L'épreuve des barrages contre l'Irlande aurait dû être un aboutissement et un tremplin, au lieu de quoi le calamiteux match retour montra une équipe sans mental qui se qualifia dans une atmosphère délétère. Le match amical contre l'Espagne, en mars, vit évoluer des internationaux démissionnaires. La grève avait déjà commencé. En annonçant vouloir couper les têtes, avant de finalement retenir les pontifes, Domenech achevait de perdre son crédit et parachevait son fourvoiement: ce sont ceux auxquels il accordait une confiance démesurée qui allaient le lâcher avec le moins de vergogne – pendant et après la compétition.


Le résultat le plus criant fut donc le spectacle d'Anelka atrocement mauvais sur le terrain, traînant des pieds pour montrer son désaccord avec sa position avant d'insulter le sélectionneur qui lui rappelait les consignes. Domenech avait fini d'exister en tant qu'entraîneur bien avant la mi-temps de France-Mexique. C'est peut-être demander beaucoup à une personne accablée de tous les torts, mais on aurait aimé qu'il nous explique comment l'équipe de France en était arrivée là. Ses demi-aveux n'y suffisent pas.


[1] "Il faut arrêter avec ces histoires de 'bulle'. Ils disposaient non pas d'un, mais de deux, voire trois téléphones portables, de deux ordinateurs. Les infos, ils les avaient plus vite que moi! C'était très facile de communiquer avec l'extérieur."
[2] "L'entraîneur de Manchester City disait récemment que les joueurs actuels se foutent de tout. Ce n'est pas tout à fait vrai. Je dirais plutôt qu'ils n'ont pas forcément conscience des enjeux dans lesquels ils évoluent".
[3] "Je leur dis même que leurs familles les regardent et que l'image qu'ils s'apprêtent à envoyer est terrible. Personne ne répond. C'est le silence. A trois reprises, je descends pour les laisser réfléchir. Quand je remonte, je les entends palabrer, je réessaie.

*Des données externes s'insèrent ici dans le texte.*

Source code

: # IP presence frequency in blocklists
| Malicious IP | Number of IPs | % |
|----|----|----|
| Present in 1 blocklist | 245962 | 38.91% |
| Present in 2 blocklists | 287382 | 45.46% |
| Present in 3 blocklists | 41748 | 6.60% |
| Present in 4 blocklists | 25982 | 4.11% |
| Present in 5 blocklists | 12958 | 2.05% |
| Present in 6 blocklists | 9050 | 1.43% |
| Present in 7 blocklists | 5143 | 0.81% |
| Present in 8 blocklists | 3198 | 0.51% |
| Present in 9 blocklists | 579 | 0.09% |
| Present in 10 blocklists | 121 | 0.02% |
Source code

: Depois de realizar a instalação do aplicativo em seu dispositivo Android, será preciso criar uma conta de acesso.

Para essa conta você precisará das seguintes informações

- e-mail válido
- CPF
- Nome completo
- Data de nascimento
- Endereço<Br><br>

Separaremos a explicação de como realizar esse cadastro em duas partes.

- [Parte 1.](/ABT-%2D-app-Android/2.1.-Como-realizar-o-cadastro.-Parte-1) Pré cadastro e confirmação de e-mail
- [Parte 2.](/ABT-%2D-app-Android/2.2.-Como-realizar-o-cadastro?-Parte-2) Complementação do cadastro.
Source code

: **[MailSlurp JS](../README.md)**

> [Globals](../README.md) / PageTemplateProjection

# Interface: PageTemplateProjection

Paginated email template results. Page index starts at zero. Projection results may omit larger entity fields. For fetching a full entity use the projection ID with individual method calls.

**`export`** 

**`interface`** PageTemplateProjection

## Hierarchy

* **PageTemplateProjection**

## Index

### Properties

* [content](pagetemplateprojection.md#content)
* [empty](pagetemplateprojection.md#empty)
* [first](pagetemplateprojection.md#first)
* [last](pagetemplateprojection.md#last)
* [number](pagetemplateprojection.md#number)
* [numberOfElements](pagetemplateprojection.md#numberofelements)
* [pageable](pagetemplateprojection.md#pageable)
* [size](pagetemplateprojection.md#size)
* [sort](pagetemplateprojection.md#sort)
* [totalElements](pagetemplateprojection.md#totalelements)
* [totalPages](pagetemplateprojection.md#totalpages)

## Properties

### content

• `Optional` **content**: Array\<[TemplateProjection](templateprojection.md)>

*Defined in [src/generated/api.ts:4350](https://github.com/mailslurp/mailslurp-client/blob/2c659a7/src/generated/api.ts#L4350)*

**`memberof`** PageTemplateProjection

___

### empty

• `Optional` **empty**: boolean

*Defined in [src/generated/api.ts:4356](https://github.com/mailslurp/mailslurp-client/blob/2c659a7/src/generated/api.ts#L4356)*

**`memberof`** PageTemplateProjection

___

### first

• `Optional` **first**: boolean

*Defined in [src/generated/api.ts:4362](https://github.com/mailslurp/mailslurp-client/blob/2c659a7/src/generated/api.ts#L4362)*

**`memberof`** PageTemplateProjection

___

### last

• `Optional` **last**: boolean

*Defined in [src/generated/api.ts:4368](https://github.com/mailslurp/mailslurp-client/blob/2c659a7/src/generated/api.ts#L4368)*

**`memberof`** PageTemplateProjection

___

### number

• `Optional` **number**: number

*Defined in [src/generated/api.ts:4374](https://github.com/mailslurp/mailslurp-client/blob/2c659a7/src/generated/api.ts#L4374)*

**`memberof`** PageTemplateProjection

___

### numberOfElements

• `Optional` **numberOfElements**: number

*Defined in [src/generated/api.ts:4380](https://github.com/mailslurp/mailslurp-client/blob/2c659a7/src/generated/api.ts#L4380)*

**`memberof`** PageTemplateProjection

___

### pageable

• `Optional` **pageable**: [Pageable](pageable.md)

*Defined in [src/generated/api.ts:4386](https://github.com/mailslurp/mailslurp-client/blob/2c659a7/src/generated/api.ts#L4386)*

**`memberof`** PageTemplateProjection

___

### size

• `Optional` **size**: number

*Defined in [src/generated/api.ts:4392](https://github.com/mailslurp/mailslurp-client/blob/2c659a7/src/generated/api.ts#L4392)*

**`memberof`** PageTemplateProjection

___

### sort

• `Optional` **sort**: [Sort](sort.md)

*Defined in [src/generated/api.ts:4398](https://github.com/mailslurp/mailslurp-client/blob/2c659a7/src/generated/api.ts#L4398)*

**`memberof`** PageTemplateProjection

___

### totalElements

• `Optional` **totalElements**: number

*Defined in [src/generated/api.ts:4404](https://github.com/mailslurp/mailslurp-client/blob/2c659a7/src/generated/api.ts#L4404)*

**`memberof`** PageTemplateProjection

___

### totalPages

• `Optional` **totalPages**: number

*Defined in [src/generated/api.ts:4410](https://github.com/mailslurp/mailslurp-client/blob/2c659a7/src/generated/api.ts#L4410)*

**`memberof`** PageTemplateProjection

Mais rien".

Réactions

  • HumLloriste le 18/02/2011 à 17h40
    Très bon article, comme toujours.
    Modéré, réfléchi, analytique...

    Parfaitement d'accord sur sa plus grosse erreur : ne pas être parti après l'Euro 2008 - et, au passage, annoncer qu'il préparait la CM, ça c'est le truc que tu peux dire *avant* la compétition, mais pas après une élimination retentissante au 1er tour.
    S'en aller aurait, pour le coup, été un geste logique, intègre et intelligent, plus en conformité avec l'homme tel que je le croyais (et Jacquet le croyait, aussi !)

    Baka in the sky with ballons
    jeudi 17 février 2011 - 10h49
    "au final je le trouve super consensuel. Que ce soir dans sa communication ou dans sa gestion de l'équipe. Son style de jeu est tout mou, ses choix de joueurs sont pas surprenants, il balance rarement des scuds en interview... (...) Domenech il est toujours tiède."
    --
    Mais il ne l'a pas toujours été ! Sa 1ère année de sélectionneur avant le fameux retour des anciens (saison 2004-2005) a été particulièrement audacieuse, aussi bien dans le choix des joueurs que dans sa com. C'est là qu'il a vu que les blagues et le 2ème degré avec les journalistes, ça ne marchait pas. Quant à 'son' équipe de cette saison-là, elle a bien failli réussir à se qualifier (sans Zidane) : le tournant aura été l'exclusion de Trézéguet en Israël.

    Pour en revenir à l'interview, moi ce que j'ai aimé c'est cette phrase :
    "Enfant déjà, mes professeurs se plaignaient de mon attitude. Lorsque je répondais simplement à une question, ils pensaient à tort que c'était de l'insolence."